The report shows that the average American spends four hours and 32 minutes a day watching traditional TV, which is down 12 minutes from last year. Overall, a user notches roughly 141 hours each month watching TV, down 4% from 147 hours in 2013.
Meanwhile in the digital space, the numbers keep jumping. For 18- to 49-year-olds, time spent watching digital video each day shot up by 53%, while traditional TV dipped 3%. For Americans ages 25 to 54, digital video watching rose 62% and TV dropped 2%.
More importantly for this industry, kids ages two to 11 now spend 22 hours and 41 minutes a week watching TV, marking a more than two-hour drop from last year’s 25 that they spent in front of a TV. Teens are also down in their TV viewing stats, posting just over 19 hours a week, as opposed to 21.44 hours last year.
In terms of DVD/Blu-Ray use, kids logged close to two hours a week on the devices, and spent 2.5 hours watching time-shifted TV. Video game consoles were used on average for three hours a week.
As for surfing the internet, kids spent 19 minutes a week online via their computer, with teens spending 46 minutes.
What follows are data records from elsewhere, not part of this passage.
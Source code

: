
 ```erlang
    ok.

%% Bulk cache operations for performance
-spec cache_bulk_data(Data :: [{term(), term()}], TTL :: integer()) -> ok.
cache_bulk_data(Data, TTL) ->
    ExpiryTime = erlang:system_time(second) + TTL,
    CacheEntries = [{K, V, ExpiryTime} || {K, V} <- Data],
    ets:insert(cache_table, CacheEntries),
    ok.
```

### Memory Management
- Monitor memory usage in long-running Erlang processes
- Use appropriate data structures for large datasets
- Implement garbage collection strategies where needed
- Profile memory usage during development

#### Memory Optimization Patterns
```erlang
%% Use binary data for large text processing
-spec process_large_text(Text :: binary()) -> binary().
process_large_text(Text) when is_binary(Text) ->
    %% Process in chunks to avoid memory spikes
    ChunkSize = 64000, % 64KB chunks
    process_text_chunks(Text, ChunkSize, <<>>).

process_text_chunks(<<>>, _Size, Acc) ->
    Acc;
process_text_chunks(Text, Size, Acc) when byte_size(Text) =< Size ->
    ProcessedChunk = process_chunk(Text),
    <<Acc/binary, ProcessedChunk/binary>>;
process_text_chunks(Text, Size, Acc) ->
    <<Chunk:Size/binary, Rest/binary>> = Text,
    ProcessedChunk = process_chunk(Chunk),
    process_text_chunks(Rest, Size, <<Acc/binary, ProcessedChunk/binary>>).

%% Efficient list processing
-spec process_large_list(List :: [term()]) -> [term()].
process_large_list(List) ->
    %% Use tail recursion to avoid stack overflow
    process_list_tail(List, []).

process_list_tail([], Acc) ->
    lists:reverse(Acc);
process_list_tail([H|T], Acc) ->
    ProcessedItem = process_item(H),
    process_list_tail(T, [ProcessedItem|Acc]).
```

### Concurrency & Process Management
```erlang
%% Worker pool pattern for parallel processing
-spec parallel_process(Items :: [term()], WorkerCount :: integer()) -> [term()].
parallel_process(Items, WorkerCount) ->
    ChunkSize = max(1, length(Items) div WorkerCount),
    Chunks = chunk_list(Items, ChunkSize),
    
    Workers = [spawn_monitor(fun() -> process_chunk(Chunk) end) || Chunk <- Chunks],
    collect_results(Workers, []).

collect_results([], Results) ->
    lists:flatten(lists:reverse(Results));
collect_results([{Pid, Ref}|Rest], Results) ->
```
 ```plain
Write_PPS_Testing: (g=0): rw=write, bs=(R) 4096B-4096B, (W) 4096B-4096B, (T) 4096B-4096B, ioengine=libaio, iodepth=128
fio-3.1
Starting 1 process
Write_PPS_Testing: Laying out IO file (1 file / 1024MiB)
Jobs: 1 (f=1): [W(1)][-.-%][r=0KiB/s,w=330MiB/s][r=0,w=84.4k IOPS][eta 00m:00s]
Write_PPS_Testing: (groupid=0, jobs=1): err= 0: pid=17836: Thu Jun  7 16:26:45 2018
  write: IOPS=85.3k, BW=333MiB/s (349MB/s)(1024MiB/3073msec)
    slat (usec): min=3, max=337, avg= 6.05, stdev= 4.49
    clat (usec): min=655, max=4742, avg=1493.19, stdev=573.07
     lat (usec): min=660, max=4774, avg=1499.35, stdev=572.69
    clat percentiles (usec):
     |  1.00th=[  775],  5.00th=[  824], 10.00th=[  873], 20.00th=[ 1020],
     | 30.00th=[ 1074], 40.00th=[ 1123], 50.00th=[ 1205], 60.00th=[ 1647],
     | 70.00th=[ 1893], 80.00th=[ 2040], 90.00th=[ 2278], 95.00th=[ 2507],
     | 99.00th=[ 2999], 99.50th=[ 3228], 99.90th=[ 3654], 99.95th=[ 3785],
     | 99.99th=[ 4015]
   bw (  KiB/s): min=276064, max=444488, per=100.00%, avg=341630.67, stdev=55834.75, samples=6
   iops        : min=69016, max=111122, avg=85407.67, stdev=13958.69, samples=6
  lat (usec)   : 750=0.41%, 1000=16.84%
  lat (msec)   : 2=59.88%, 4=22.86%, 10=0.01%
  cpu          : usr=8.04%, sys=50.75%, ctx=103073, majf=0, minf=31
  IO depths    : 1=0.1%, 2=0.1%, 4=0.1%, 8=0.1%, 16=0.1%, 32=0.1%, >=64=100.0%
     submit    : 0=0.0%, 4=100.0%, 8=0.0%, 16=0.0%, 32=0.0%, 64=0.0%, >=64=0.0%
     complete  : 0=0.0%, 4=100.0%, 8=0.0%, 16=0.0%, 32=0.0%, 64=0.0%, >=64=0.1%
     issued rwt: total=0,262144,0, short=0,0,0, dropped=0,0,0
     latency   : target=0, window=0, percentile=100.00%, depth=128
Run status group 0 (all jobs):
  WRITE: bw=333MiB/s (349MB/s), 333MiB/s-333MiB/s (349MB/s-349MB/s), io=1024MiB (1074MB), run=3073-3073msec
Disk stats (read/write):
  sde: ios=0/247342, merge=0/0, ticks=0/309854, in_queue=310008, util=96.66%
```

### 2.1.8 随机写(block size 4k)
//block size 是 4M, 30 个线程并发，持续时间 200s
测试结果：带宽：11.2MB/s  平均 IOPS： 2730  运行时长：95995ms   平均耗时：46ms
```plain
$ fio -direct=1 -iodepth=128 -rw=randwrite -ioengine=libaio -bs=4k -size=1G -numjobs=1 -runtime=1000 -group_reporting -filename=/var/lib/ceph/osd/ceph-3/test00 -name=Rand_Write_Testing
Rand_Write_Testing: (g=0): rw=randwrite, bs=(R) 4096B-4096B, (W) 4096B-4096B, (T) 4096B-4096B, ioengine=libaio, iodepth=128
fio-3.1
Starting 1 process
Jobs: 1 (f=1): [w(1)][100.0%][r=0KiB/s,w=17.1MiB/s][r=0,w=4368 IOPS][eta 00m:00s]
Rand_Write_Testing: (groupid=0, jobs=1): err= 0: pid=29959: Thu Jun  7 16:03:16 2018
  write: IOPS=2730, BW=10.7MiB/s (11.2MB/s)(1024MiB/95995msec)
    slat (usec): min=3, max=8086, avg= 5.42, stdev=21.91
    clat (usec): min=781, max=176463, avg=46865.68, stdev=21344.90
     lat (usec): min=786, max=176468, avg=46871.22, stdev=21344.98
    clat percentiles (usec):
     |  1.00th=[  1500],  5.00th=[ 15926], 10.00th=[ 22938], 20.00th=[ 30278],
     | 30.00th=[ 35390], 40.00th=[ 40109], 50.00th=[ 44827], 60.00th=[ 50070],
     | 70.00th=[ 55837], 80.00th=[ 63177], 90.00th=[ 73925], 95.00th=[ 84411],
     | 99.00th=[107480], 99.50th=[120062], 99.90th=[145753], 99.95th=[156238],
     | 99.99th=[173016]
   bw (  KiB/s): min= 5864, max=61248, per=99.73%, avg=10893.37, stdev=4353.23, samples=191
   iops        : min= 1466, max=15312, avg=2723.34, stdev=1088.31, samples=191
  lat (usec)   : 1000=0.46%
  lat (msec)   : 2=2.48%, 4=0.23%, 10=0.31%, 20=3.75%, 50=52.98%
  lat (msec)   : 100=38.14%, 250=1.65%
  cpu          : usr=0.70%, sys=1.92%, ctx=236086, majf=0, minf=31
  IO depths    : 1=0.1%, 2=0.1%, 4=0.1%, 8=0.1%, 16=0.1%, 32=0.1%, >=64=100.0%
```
For kids’ time spent watching video online, the number increased to 18 minutes, from last year’s 11 minutes. Teens spent an average of 26 minutes watching video on online, up slightly from 21 minutes in 2013.
On the tech front, the report found 40% of American households had an SVOD service, up from 35% in 2013. Notably, DVD/Blu-Ray Players dropped from 83% in 2013 to 81% in 2014, while DVRs (49%) and game consoles (46%) stayed the same. High-def TV ownership was up 3% this year to 86%, and tablets are continuing to take over, with 44% of households now owning the device, up significantly from last year’s 28%.